TheStreet

Celgene Corp. (CELG - Get Report) surged higher Friday after an influential shareholder advisory group recommend investors vote in favor of the cancer drug specialist's takeover by Bristol-Myers Squibb Co.  (BMY - Get Report) , while a key activist dropped its opposition to the $74 billion deal.

Institutional Shareholder Services recommended the deal, which had been challenged by key Britsol-Myers shareholders Starboard Value and Wellington Management, ahead of an April 12 vote on the controversial takeover, which was first revealed in early January. Glass Lewis, another proxy service that provides advice to passive shareholders, echoed the ISS statement Friday as well, while Starboard said it would withdraw its proxy solicitation to vote against the tie-up

"Overall, the deal's strategic rationale is sound. The two companies have a complementary overlap in therapeutic focus, and the transaction diversifies BMY's revenue stream ... The transaction also significantly enhances BMY's pipeline, raising the number of late-stage drugs from one to six," ISS said. "Moreover, the combination could result in meaningful synergies - the certainty of which seems bolstered by the facts that the two companies have headquarters in New Jersey as well as overlapping R&D centers."

Bristol Myers shares closed down .27% on Friday to $47.71, following the ISS statement and Starboard statements, a move that would extend the stock's decline since the Celgene deal was first announced on Jan. 3 to around 9.5%.

Celgene shares closed up 7.88% to $94.34, a move that values the cancer drug specialist at around $67 billion.

Bristol-Myers offered Celgene investors one Bristol-Myers share and $50 in cash for each Celgene holding, as well as a special rights issue that will pay off if the merged group meets certain business targets, when it unveiled the deal on January 3.

The deal valued Celgene at $102.43 each at the time, a 53.7% premium to the previous session's closing price. The combined group -- which will be 69% owned by Bristol-Myers -- would have a portfolio with nine drugs that generate more than $1 billion in sales, the companies said.

Starboard had said Celgene faces a "massive patent cliff" that will force it to replace some 60% of its revenues over the next seven years. It also thinks Celgene's drug pipeline is "extremely risky" and says the takeover proposal was too hastily put together.

Wellington Management says that while it "agrees that Bristol-Myers should be active in business development that secures differentiated science and broadens the future revenue base", it doesn't think the Celgene transaction "is an attractive path towards accomplishing this goal."

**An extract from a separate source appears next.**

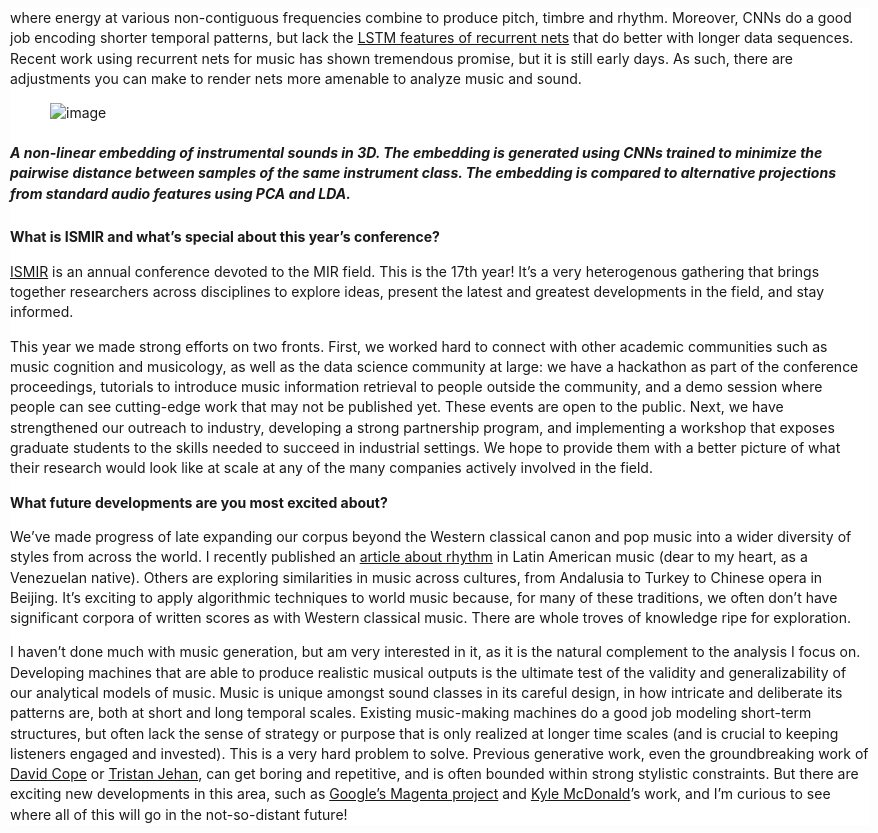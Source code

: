 where energy at various non-contiguous frequencies combine to produce pitch, timbre and rhythm. Moreover, CNNs do a good job encoding shorter temporal patterns, but lack the <a href="http://karpathy.github.io/2015/05/21/rnn-effectiveness/">LSTM features of recurrent nets</a> that do better with longer data sequences. Recent work using recurrent nets for music has shown tremendous promise, but it is still early days. As such, there are adjustments you can make to render nets more amenable to analyze music and sound. </p><figure data-orig-width="998" data-orig-height="360" class="tmblr-full"><img src="http://68.media.tumblr.com/5c7b372045db51db8c0730fb34646421/tumblr_inline_o8k7utG32c1ta78fg_540.png" alt="image" data-orig-width="998" data-orig-height="360"/></figure>

##### A non-linear embedding of instrumental sounds in 3D. The embedding is generated using CNNs trained to minimize the pairwise distance between samples of the same instrument class. The embedding is compared to alternative projections from standard audio features using PCA and LDA.

<p><b>What is ISMIR and what’s special about this year’s conference?</b><br/></p><p><a href="https://wp.nyu.edu/ismir2016/">ISMIR</a> is an annual conference devoted to the MIR field. This is the 17th year! It’s a very heterogenous gathering that brings together researchers across disciplines to explore ideas, present the latest and greatest developments in the field, and stay informed. </p><p>This year we made strong efforts on two fronts. First, we worked hard to connect with other academic communities such as music cognition and musicology, as well as the data science community at large: we have a hackathon as part of the conference proceedings, tutorials to introduce music information retrieval to people outside the community, and a demo session where people can see cutting-edge work that may not be published yet. These events are open to the public. Next, we have strengthened our outreach to industry, developing a strong partnership program, and implementing a workshop that exposes graduate students to the skills needed to succeed in industrial settings. We hope to provide them with a better picture of what their research would look like at scale at any of the many companies actively involved in the field. </p><p><b>What future developments are you most excited about? </b></p><p>We’ve made progress of late expanding our corpus beyond the Western classical canon and pop music into a wider diversity of styles from across the world. I recently published an <a href="https://wp.nyu.edu/jpbello/publications/">article about rhythm</a> in Latin American music (dear to my heart, as a Venezuelan native). Others are exploring similarities in music across cultures, from Andalusia to Turkey to Chinese opera in Beijing. It’s exciting to apply algorithmic techniques to world music because, for many of these traditions, we often don’t have significant corpora of written scores as with Western classical music. There are whole troves of knowledge ripe for exploration. </p><p>I haven’t done much with music generation, but am very interested in it, as it is the natural complement to the analysis I focus on. Developing machines that are able to produce realistic musical outputs is the ultimate test of the validity and generalizability of our analytical models of music. Music is unique amongst sound classes in its careful design, in how intricate and deliberate its patterns are, both at short and long temporal scales. Existing music-making machines do a good job modeling short-term structures, but often lack the sense of strategy or purpose that is only realized at longer time scales (and is crucial to keeping listeners engaged and invested). This is a very hard problem to solve. Previous generative work, even the groundbreaking work of <a href="http://artsites.ucsc.edu/faculty/cope/experiments.htm">David Cope</a> or <a href="https://www.linkedin.com/in/tristanjehan">Tristan Jehan</a>, can get boring and repetitive, and is often bounded within strong stylistic constraints. But there are exciting new developments in this area, such as <a href="http://magenta.tensorflow.org/welcome-to-magenta">Google’s Magenta project</a> and <a href="http://blog.fastforwardlabs.com/2016/02/18/neuraltalk-with-kyle-mcdonald.html">Kyle McDonald</a>’s work, and I’m curious to see where all of this will go in the not-so-distant future!</p>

"Since announcing the Celgene transaction on January 3, our Board and management team have had numerous conversations and meetings with our stockholders across our ownership base, including Wellington," Bristol Myers said in an emailed statement to TheStreet on Feb. 28. "We believe that we are acquiring Celgene at an attractive price, and that this transaction presents an important and unique opportunity to create sustainable value."